* Directions for this task
In the records below, find each line holding the word "RELEASE" and copy it.

Records from a dataset
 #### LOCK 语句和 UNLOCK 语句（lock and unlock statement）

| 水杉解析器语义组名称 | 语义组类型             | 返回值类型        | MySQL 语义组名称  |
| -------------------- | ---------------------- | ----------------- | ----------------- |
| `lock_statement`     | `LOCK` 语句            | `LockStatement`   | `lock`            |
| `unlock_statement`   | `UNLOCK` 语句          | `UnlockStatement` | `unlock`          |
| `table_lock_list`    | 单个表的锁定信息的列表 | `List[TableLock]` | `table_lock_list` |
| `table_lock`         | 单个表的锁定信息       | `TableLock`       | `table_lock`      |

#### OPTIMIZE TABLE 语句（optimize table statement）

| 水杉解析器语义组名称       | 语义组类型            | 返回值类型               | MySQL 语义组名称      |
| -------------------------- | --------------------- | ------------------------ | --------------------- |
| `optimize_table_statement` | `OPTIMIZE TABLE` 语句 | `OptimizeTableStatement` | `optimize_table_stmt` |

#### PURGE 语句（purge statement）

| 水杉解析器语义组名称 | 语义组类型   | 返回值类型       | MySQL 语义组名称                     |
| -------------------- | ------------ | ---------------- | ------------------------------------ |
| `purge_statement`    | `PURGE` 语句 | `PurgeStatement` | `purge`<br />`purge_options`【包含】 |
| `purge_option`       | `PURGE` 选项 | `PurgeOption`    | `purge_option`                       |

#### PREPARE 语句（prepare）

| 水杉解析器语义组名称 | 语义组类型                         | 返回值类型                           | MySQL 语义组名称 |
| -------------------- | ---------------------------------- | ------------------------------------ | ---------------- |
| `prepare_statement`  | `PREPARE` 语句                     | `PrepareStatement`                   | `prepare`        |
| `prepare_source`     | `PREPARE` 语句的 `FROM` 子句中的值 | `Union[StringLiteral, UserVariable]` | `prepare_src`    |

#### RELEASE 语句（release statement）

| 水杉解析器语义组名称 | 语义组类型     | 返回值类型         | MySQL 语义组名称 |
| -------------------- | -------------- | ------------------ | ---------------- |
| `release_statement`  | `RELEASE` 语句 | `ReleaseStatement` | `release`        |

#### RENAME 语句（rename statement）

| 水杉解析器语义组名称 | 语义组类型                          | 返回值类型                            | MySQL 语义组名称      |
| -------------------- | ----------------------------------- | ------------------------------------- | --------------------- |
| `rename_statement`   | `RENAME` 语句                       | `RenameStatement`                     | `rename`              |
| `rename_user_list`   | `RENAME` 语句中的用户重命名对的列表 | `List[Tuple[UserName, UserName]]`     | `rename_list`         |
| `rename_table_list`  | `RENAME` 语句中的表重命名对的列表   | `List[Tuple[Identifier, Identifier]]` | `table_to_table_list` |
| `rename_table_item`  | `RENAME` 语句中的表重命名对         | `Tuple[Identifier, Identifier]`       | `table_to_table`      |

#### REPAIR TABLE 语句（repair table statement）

* Answer for this exercise
#### RELEASE 语句（release statement）
| `release_statement`  | `RELEASE` 语句 | `ReleaseStatement` | `release`        |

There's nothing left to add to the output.